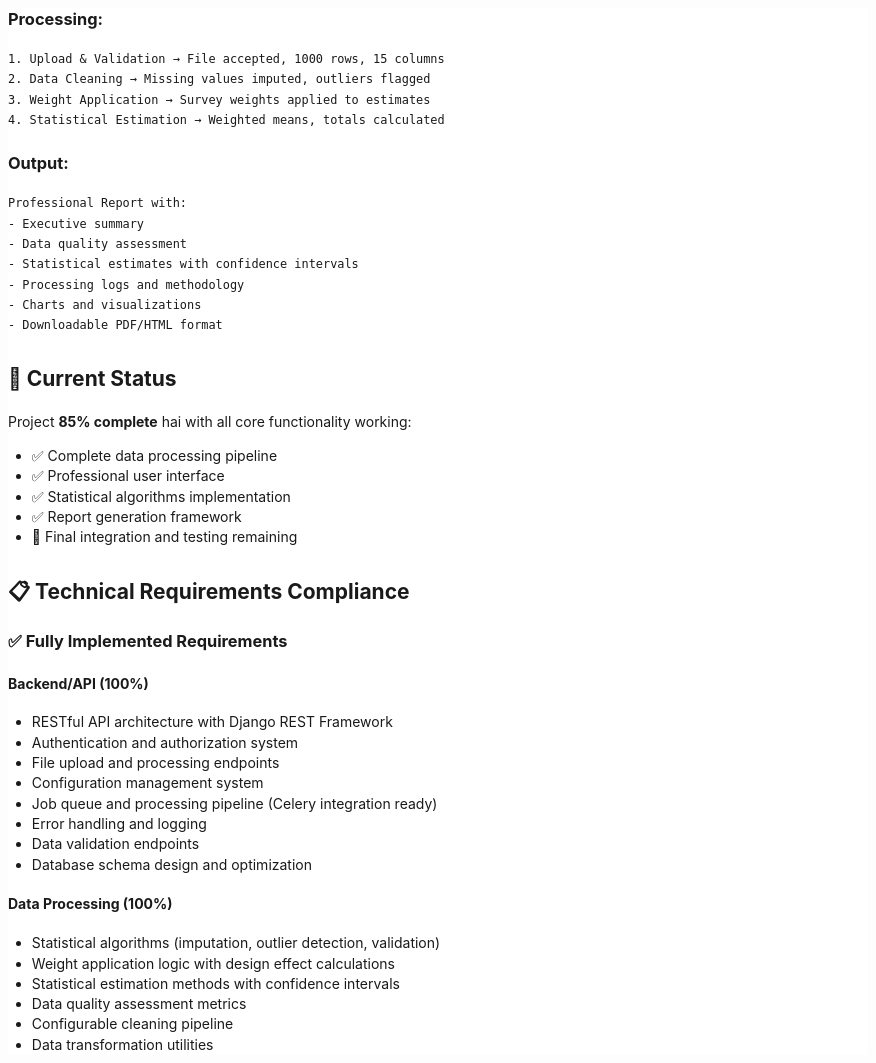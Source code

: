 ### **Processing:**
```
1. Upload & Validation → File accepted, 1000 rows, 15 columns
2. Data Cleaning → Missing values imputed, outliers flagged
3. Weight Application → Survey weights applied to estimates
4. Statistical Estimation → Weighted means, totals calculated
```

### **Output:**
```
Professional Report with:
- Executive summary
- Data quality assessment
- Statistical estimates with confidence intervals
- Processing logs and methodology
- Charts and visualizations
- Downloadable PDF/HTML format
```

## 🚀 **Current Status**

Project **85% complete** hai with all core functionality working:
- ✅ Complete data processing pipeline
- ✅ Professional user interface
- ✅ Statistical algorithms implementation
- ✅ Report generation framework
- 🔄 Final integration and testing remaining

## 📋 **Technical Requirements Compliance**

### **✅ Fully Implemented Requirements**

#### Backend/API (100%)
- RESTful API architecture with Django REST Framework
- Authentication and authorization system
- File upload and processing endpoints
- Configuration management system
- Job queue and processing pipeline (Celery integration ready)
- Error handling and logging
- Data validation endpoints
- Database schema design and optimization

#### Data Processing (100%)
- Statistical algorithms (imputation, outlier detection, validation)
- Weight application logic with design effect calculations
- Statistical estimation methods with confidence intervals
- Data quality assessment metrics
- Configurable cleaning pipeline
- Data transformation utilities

== == ==

> _What you need to do_
In the listing above, transcribe exactly everything from the line containing "## 📋 **Technical Requirements Compliance**" down to the line containing "- Data validation endpoints", including both and nothing more.

> _Solution for this exercise_
## 📋 **Technical Requirements Compliance**

### **✅ Fully Implemented Requirements**

#### Backend/API (100%)
- RESTful API architecture with Django REST Framework
- Authentication and authorization system
- File upload and processing endpoints
- Configuration management system
- Job queue and processing pipeline (Celery integration ready)
- Error handling and logging
- Data validation endpoints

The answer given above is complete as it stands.